Il percorso giuridico sul fine vita in Italia, ricorda il provvedimento, è stato segnato anche da casi simbolo come quelli di Eluana Englaro e Piergiorgio Welby, che hanno contribuito ad aprire il dibattito pubblico e giuridico.

Un punto di svolta è stato poi rappresentato dalla legge sul consenso informato del 2017, che ha sancito il diritto all’autodeterminazione terapeutica e il divieto di ostinazione irragionevole nelle cure, cioè l’accanimento terapeutico quando i trattamenti risultano inutili o sproporzionati.

Nei casi di Elena e Romano, però, il passaggio decisivo è rappresentato dalla sentenza della Consulta del 2025, che ha chiarito uno degli elementi chiave del fine vita: il concetto di sostegno vitale. Non si tratta solo di essere collegati a un macchinario, ma anche di essere sottoposti a trattamenti medici alternativi previsti e proposti dai sanitari.

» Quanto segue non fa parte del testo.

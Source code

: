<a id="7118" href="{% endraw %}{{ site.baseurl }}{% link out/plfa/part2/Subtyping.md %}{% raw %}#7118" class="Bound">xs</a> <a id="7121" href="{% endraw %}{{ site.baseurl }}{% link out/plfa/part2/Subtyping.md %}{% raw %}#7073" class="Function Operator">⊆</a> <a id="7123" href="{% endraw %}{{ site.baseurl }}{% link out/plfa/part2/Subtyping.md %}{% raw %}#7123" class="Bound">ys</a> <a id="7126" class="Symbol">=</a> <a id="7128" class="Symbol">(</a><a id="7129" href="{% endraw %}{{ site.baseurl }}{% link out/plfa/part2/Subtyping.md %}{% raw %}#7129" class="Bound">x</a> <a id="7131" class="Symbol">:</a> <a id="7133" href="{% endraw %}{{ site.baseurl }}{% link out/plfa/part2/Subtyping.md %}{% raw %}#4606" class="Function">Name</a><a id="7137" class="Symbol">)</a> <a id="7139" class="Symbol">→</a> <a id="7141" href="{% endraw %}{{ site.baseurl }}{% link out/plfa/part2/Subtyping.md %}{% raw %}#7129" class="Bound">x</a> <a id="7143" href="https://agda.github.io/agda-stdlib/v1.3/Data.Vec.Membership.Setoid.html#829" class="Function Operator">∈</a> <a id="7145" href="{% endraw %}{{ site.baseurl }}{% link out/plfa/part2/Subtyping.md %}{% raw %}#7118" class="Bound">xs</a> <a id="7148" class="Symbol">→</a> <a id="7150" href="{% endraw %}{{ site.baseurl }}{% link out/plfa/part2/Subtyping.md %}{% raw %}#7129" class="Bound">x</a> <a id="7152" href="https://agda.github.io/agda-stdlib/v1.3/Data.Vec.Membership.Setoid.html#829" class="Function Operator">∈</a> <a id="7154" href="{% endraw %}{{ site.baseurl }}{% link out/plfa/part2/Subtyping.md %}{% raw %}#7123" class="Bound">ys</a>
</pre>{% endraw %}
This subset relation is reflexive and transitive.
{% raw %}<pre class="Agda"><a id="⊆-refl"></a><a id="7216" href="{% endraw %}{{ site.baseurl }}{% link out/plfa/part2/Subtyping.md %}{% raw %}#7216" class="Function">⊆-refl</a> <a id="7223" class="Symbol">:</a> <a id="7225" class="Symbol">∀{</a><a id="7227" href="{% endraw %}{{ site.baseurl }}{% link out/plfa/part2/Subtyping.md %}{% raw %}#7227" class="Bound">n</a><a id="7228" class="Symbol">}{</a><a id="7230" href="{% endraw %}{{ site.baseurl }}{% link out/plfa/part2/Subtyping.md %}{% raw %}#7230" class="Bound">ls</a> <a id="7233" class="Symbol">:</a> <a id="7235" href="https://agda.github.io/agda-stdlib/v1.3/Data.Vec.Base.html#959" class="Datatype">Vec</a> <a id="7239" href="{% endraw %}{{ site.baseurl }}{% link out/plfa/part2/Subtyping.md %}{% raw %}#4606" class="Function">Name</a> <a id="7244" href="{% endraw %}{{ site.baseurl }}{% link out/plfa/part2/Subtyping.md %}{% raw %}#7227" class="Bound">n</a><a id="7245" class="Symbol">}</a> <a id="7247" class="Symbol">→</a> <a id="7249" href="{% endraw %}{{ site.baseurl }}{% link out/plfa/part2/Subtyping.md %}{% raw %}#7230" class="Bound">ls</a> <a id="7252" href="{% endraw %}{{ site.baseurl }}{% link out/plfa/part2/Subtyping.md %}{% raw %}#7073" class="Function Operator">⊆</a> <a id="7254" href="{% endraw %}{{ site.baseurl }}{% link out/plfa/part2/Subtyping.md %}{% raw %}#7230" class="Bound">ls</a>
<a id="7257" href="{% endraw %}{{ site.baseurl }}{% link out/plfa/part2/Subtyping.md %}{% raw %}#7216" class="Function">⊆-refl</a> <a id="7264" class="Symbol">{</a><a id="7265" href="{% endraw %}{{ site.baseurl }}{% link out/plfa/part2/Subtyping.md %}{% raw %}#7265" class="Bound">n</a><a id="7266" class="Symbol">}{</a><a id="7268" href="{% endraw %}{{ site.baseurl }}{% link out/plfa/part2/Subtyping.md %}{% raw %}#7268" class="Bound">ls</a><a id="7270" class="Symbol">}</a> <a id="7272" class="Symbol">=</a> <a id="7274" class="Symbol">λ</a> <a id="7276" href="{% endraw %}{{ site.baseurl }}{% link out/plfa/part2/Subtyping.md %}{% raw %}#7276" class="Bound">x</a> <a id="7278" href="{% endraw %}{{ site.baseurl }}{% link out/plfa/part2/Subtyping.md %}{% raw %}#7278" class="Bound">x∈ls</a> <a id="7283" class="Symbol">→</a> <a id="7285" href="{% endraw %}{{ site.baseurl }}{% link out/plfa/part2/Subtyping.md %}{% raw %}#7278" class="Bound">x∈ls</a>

Entrambi i pazienti, pienamente capaci di intendere e di volere, avevano rifiutato queste cure ritenendole inutili rispetto alla loro condizione irreversibile, segnata da sofferenze fisiche o psicologiche ritenute intollerabili. Da qui la decisione di rivolgersi alla clinica svizzera per mettere fine alla propria vita.

Una scelta estrema, ma che secondo il giudice rientra nei limiti del diritto alla dignità nella fase finale della vita.